Cohabiting is a rapidly expanding element of the culture, "and yet we don't seem to be focusing on what's happening to our children," said Janice Shaw Crouse, senior fellow at the Beverly LaHaye Institute's Center for Studies in Women's Issues.
Cohabiting relationships break up at roughly twice the rate of marriages, she said. "We don't yet know all the implications of having 'serial' dads in the home, but certainly it does something to a child's psyche when there is a succession of men and no steady male presence."
Cohabiting also can be bad for children since such relationships seem to be more prone to domestic violence and sexual abuse than intact families, she said.
"There is so much in cohabitation that we don't know much about," said Theodora Ooms, who is developing a resource center on couples and marriage policy at the Center for Law and Social Policy.
Successful cohabiting with children "may depend on the communication between parent and child," said Mrs. Ooms.
Children are likely to be worried about whether this person is going to be a new stepparent or not, and whether they can affect that, she said. Cohabiting also may provide a test of how well the children get along with a new partner, which could be good or bad, she said. "It gives the kids kind of control — if I'm mean to him, he won't marry my mother."
The teens at Teen.com weren't all unhappy with their mothers' cohabiting.

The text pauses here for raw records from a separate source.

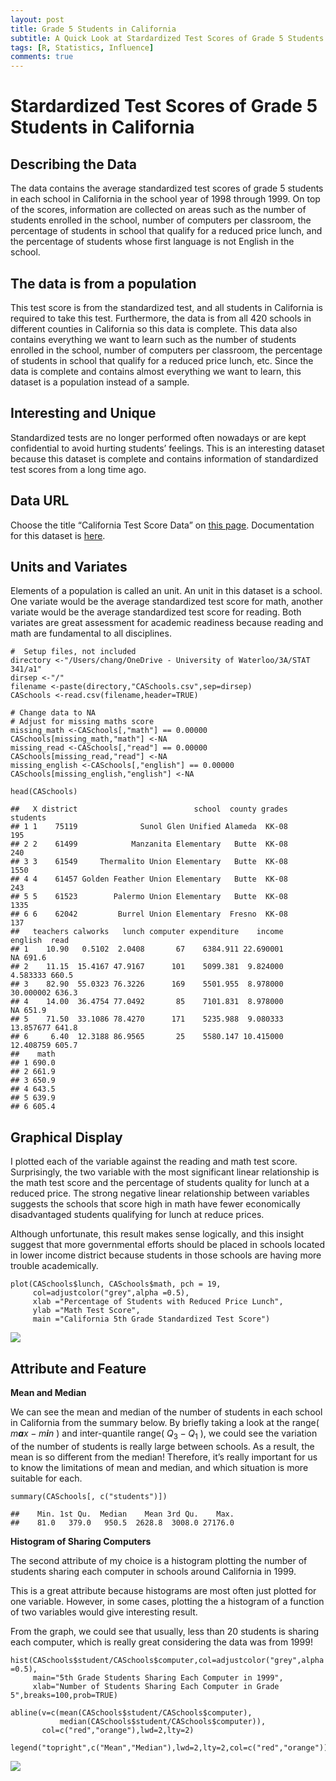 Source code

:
 ```yaml
---
layout: post
title: Grade 5 Students in California
subtitle: A Quick Look at Stardardized Test Scores of Grade 5 Students in California
tags: [R, Statistics, Influence]
comments: true
---
```

Stardardized Test Scores of Grade 5 Students in California
==========================================================

Describing the Data
-------------------

The data contains the average standardized test scores of grade 5
students in each school in California in the school year of 1998 through
1999. On top of the scores, information are collected on areas such as
the number of students enrolled in the school, number of computers per
classroom, the percentage of students in school that qualify for a
reduced price lunch, and the percentage of students whose first language
is not English in the school.

The data is from a population
-----------------------------

This test score is from the standardized test, and all students in
California is required to take this test. Furthermore, the data is from
all 420 schools in different counties in California so this data is
complete. This data also contains everything we want to learn such as
the number of students enrolled in the school, number of computers per
classroom, the percentage of students in school that qualify for a
reduced price lunch, etc. Since the data is complete and contains almost
everything we want to learn, this dataset is a population instead of a
sample.

Interesting and Unique
----------------------

Standardized tests are no longer performed often nowadays or are kept
confidential to avoid hurting students’ feelings. This is an interesting
dataset because this dataset is complete and contains information of
standardized test scores from a long time ago.

Data URL
--------

Choose the title “California Test Score Data” on [this
page](https://vincentarelbundock.github.io/Rdatasets/datasets.html).
Documentation for this dataset is
[here](https://vincentarelbundock.github.io/Rdatasets/doc/AER/CASchools.html).

Units and Variates
------------------

Elements of a population is called an unit. An unit in this dataset is a
school. One variate would be the average standardized test score for
math, another variate would be the average standardized test score for
reading. Both variates are great assessment for academic readiness
because reading and math are fundamental to all disciplines.

    #  Setup files, not included
    directory <-"/Users/chang/OneDrive - University of Waterloo/3A/STAT 341/a1"
    dirsep <-"/"
    filename <-paste(directory,"CASchools.csv",sep=dirsep)
    CASchools <-read.csv(filename,header=TRUE)

    # Change data to NA
    # Adjust for missing maths score
    missing_math <-CASchools[,"math"] == 0.00000
    CASchools[missing_math,"math"] <-NA
    missing_read <-CASchools[,"read"] == 0.00000
    CASchools[missing_read,"read"] <-NA
    missing_english <-CASchools[,"english"] == 0.00000
    CASchools[missing_english,"english"] <-NA

    head(CASchools)

    ##   X district                          school  county grades students
    ## 1 1    75119              Sunol Glen Unified Alameda  KK-08      195
    ## 2 2    61499            Manzanita Elementary   Butte  KK-08      240
    ## 3 3    61549     Thermalito Union Elementary   Butte  KK-08     1550
    ## 4 4    61457 Golden Feather Union Elementary   Butte  KK-08      243
    ## 5 5    61523        Palermo Union Elementary   Butte  KK-08     1335
    ## 6 6    62042         Burrel Union Elementary  Fresno  KK-08      137
    ##   teachers calworks   lunch computer expenditure    income   english  read
    ## 1    10.90   0.5102  2.0408       67    6384.911 22.690001        NA 691.6
    ## 2    11.15  15.4167 47.9167      101    5099.381  9.824000  4.583333 660.5
    ## 3    82.90  55.0323 76.3226      169    5501.955  8.978000 30.000002 636.3
    ## 4    14.00  36.4754 77.0492       85    7101.831  8.978000        NA 651.9
    ## 5    71.50  33.1086 78.4270      171    5235.988  9.080333 13.857677 641.8
    ## 6     6.40  12.3188 86.9565       25    5580.147 10.415000 12.408759 605.7
    ##    math
    ## 1 690.0
    ## 2 661.9
    ## 3 650.9
    ## 4 643.5
    ## 5 639.9
    ## 6 605.4

Graphical Display
-----------------

I plotted each of the variable against the reading and math test score.
Surprisingly, the two variable with the most significant linear
relationship is the math test score and the percentage of students
quality for lunch at a reduced price. The strong negative linear
relationship between variables suggests the schools that score high in
math have fewer economically disadvantaged students qualifying for lunch
at reduce prices.

Although unfortunate, this result makes sense logically, and this
insight suggest that more governmental efforts should be placed in
schools located in lower income district because students in those
schools are having more trouble academically.

    plot(CASchools$lunch, CASchools$math, pch = 19,
         col=adjustcolor("grey",alpha =0.5),
         xlab ="Percentage of Students with Reduced Price Lunch",
         ylab ="Math Test Score",
         main ="California 5th Grade Standardized Test Score")

![](a1q3_files/figure-markdown_strict/unnamed-chunk-3-1.png)

Attribute and Feature
---------------------

**Mean and Median**

We can see the mean and median of the number of students in each school
in California from the summary below. By briefly taking a look at the
range(
*m**a**x* − *m**i**n*
) and inter-quantile range(
*Q*<sub>3</sub> − *Q*<sub>1</sub>
), we could see the variation of the number of students is really large
between schools. As a result, the mean is so different from the median!
Therefore, it’s really important for us to know the limitations of mean
and median, and which situation is more suitable for each.

    summary(CASchools[, c("students")])

    ##    Min. 1st Qu.  Median    Mean 3rd Qu.    Max. 
    ##    81.0   379.0   950.5  2628.8  3008.0 27176.0

**Histogram of Sharing Computers**

The second attribute of my choice is a histogram plotting the number of
students sharing each computer in schools around California in 1999.

This is a great attribute because histograms are most often just plotted
for one variable. However, in some cases, plotting the a histogram of a
function of two variables would give interesting result.

From the graph, we could see that usually, less than 20 students is
sharing each computer, which is really great considering the data was
from 1999!

    hist(CASchools$student/CASchools$computer,col=adjustcolor("grey",alpha =0.5),
         main="5th Grade Students Sharing Each Computer in 1999",
         xlab="Number of Students Sharing Each Computer in Grade 5",breaks=100,prob=TRUE)

    abline(v=c(mean(CASchools$student/CASchools$computer),
               median(CASchools$student/CASchools$computer)),
           col=c("red","orange"),lwd=2,lty=2)

    legend("topright",c("Mean","Median"),lwd=2,lty=2,col=c("red","orange"))

![](a1q3_files/figure-markdown_strict/unnamed-chunk-5-1.png)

"Actually, because of her having a live-in boyfriend, that's how I met my stepdad, and that's how we got to know each other," said Jessica, a 15-year-old from California.
"I just want her to be happy, and if having her man live with us makes her happy, then go for it," said 16-year-old Melyssa from Detroit.
Katie from Massachusetts had a different story.
"My mom has had a few live-in boyfriends," the 17-year-old wrote. "With the first one, I hated it along with my sister and brothers. … We finally got rid of him.
"My mom's second live-in boyfriend was awful like the first, but after a while we got used to it. But he dumped her 'cause he couldn't deal with us.
"My mom's single at the moment," Katie added, "so we don't have to deal with it right now."